What Is Ad

Of the various dementing illnesses our understanding of AD has progressed the farthest at the molecular level. That is not to say that our molecular understanding of AD is good, but rather that we have at least a few clues as to what is happening. As we will discuss later, a number of specific genes involved with AD have been identified. These genes, when mutated, essentially invariably lead to an individual developing AD. We will discuss these genes and gene products in more detail later, but for now I raise the issue to make two points. First, even considering the already-identified genes for AD, we can still only account mechanistically for factors contributing to about 30% of AD cases. Second, among the known genes, there are heterogeneous mechanisms by which they lead one to arrive in the AD state. Thus, it appears certain that AD is, in fact, more than one disease. As our understanding of the molecular bases of

AD increases, it is likely that AD subtypes will be diagnosable and perhaps differentially treatable. For our purposes in this chapter, because of the present limited state of understanding, I will refer to AD monolithically.

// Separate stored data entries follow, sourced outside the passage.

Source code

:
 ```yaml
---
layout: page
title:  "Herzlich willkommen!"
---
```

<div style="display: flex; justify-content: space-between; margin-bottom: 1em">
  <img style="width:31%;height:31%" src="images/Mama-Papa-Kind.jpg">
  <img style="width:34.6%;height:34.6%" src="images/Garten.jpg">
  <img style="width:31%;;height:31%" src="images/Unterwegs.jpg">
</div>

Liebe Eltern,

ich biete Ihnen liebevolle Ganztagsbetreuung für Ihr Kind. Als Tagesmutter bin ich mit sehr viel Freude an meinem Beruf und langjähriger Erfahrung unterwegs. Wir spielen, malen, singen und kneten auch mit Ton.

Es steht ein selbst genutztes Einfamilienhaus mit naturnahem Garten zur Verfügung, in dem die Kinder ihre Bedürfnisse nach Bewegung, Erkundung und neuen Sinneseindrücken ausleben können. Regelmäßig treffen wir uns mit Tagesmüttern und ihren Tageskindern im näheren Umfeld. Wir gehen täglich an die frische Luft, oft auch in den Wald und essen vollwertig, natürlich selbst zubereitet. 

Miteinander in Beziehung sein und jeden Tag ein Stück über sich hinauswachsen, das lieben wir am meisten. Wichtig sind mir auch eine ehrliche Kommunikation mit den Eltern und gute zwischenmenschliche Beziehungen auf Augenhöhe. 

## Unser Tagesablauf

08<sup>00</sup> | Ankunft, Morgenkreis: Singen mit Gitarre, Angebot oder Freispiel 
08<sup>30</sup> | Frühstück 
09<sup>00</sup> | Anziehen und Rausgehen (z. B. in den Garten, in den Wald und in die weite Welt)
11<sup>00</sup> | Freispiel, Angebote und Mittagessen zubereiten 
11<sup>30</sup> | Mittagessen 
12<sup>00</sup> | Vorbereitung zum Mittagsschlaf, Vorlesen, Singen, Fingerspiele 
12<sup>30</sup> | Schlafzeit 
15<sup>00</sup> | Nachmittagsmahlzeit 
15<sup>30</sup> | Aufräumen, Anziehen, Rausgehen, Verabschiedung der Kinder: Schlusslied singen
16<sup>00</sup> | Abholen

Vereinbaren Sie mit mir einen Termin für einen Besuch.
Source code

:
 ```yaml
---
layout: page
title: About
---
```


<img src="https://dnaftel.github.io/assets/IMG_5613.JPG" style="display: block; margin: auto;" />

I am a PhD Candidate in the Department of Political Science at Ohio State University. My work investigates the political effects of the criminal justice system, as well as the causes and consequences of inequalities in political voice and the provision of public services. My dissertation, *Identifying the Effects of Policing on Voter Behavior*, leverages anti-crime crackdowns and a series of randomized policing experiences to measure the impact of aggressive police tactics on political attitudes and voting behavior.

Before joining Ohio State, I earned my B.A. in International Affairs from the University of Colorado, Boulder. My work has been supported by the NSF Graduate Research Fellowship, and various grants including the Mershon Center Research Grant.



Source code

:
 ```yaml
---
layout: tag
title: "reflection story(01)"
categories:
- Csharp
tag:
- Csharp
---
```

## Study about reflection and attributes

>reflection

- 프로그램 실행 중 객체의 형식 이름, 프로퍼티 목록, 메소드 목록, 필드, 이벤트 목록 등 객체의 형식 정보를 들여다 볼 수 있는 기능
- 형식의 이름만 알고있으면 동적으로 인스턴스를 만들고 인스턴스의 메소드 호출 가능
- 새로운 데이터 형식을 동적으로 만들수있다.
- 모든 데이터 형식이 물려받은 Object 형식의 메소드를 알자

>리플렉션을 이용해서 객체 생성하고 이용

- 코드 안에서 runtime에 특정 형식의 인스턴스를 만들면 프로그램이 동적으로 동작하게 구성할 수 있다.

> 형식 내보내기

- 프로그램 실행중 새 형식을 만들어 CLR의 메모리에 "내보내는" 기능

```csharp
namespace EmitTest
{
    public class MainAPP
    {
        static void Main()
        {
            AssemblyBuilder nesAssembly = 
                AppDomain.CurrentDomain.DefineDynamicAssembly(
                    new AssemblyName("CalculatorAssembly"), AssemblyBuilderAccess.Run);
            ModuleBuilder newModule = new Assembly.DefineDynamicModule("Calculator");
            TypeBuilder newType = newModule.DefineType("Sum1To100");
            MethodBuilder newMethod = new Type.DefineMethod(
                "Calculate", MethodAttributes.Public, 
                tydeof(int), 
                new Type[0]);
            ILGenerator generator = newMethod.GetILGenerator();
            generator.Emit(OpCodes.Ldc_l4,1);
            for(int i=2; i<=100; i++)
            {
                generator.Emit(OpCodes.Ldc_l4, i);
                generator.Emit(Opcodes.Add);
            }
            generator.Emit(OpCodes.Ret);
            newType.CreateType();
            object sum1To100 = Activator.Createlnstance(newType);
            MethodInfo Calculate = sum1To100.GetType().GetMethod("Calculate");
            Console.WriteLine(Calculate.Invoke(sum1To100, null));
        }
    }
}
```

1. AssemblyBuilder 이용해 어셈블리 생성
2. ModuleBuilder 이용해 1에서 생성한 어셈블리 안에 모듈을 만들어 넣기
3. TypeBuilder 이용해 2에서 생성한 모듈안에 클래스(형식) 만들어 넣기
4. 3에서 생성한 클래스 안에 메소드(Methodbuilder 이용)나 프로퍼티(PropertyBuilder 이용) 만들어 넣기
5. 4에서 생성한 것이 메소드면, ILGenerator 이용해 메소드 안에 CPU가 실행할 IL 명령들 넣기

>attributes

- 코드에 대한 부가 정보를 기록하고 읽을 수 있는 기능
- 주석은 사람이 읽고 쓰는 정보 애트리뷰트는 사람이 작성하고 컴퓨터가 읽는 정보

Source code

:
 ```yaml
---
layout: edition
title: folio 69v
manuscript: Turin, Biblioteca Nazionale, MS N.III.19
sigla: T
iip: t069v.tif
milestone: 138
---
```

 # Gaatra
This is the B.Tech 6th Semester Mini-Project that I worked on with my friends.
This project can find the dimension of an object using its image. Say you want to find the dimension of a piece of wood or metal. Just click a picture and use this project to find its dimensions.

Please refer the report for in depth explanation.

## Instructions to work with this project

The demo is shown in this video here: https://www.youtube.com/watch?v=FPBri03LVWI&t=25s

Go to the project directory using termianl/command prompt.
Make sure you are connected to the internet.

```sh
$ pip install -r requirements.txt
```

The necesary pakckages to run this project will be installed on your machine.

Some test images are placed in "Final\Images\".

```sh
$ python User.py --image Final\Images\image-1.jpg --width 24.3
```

Despite the clear molecular heterogeneity of AD, there are commonalities to AD that are defined clinically. A number of different schema have emerged for describing the progression of AD (see Table 1). The one that I will follow here is based on the system promulgated by Heiko and Eva Braak (6-9) that is based on histopatho-logical criteria, specifically the development of neurofibrillary tangles in various brain regions and associated clinical symptomology.